On March 1, 1862 Major Barber issued orders to Captain Thomas Sharp regulating the operations of the railroad, specifying the types of loading for sick, for lady passengers, supplies, baggage, and requiring daily reports.

===Federal reaction===
Federal soldiers examining the earthworks from a distance came to believe the defenses at Centreville were virtually impregnable. The Confederate defense line along Bull Run appeared too strong to Major General George B. McClellan, the Federal officer charged with the responsibility of capturing Richmond after Major General Irvin McDowell had failed in July, 1861. McClellan identified another route to Richmond that would bypass the Bull Run defenses - sail the Union Army down the Potomac River to Fortress Monroe, then march up the Peninsula past Williamsburg to Richmond.

===Operations end===
The operation of the railroad was very short lived, as General Johnston decided on March 9, 1862 to abandon his defensive positions on the Centreville Plateau and move south of the Rappahannock River to counter Major General McClellan’s movements to Hampton Roads, Virginia. On March 11, 1862, the Confederates quickly abandoned their positions, tore up as much track as possible, leaving much of the rail lying in place, and destroyed the trestle bridge across Bull Run. Federal troops entered and occupied the area on that same day and decided to rip up and "use the slightly worn rails for repairs elsewhere in Virginia."

==Aftermath==
On May 7, 1862, the Baltimore and Ohio Railroad (B&ORR) began trying to recover property from the abandoned rail line after making an inspection trip on April 30. The B&ORR claimed that their rails were uniquely identifiable, and knew they had been stolen during Virginia Militia and Confederate operations as part of the Great Train Raid of 1861. However the Federal quartermaster made a decision on May 20 to take 6.5 mi of inventoried and captured Confederate rail from this railroad and use it on other needed Union Army rail projects. The following day, B&ORR President John W. Garrett send a letter of protest regarding the intended Federal re-use, having found out that the Union Army planned to use the rails to repair the Manassas Gap Railroad for help in resupplying Major General Nathaniel Prentice Banks in the Shenandoah Valley.

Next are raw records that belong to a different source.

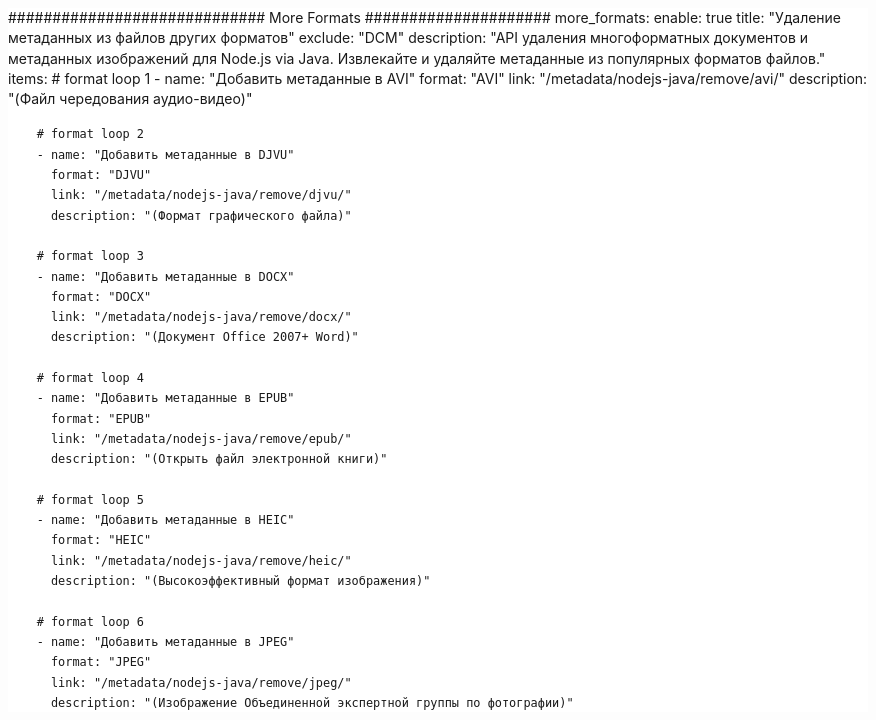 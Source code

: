 
############################# More Formats #####################
more_formats:
    enable: true
    title: "Удаление метаданных из файлов других форматов"
    exclude: "DCM"
    description: "API удаления многоформатных документов и метаданных изображений для Node.js via Java. Извлекайте и удаляйте метаданные из популярных форматов файлов."
    items: 
        # format loop 1
        - name: "Добавить метаданные в AVI"
          format: "AVI"
          link: "/metadata/nodejs-java/remove/avi/"
          description: "(Файл чередования аудио-видео)"
          
        # format loop 2
        - name: "Добавить метаданные в DJVU"
          format: "DJVU"
          link: "/metadata/nodejs-java/remove/djvu/"
          description: "(Формат графического файла)"
          
        # format loop 3
        - name: "Добавить метаданные в DOCX"
          format: "DOCX"
          link: "/metadata/nodejs-java/remove/docx/"
          description: "(Документ Office 2007+ Word)"
          
        # format loop 4
        - name: "Добавить метаданные в EPUB"
          format: "EPUB"
          link: "/metadata/nodejs-java/remove/epub/"
          description: "(Открыть файл электронной книги)"
          
        # format loop 5
        - name: "Добавить метаданные в HEIC"
          format: "HEIC"
          link: "/metadata/nodejs-java/remove/heic/"
          description: "(Высокоэффективный формат изображения)"
          
        # format loop 6
        - name: "Добавить метаданные в JPEG"
          format: "JPEG"
          link: "/metadata/nodejs-java/remove/jpeg/"
          description: "(Изображение Объединенной экспертной группы по фотографии)"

Quickly taking action, the B&ORR provided a full report with a detailed description of their property on May 24. The Union Army replied on June 7 that it intended to keep and use the rails, and President Garrett again responded on June 9 that he absolutely needed the rails for the more serious need of repairing the B&O rail line to restore services there, which were more vital to overall Union Army needs. The Union Army finally complied with Garrett’s request and by the end of July 1862 the rails of the Centreville Military Railroad were all returned to the original rightful owners, the B&O Railroad.

"Once its rails were removed virtually all traces of the world's first military railroad were speedily obliterated by undergrowth. For all but a very few its brief existence was soon forgotten."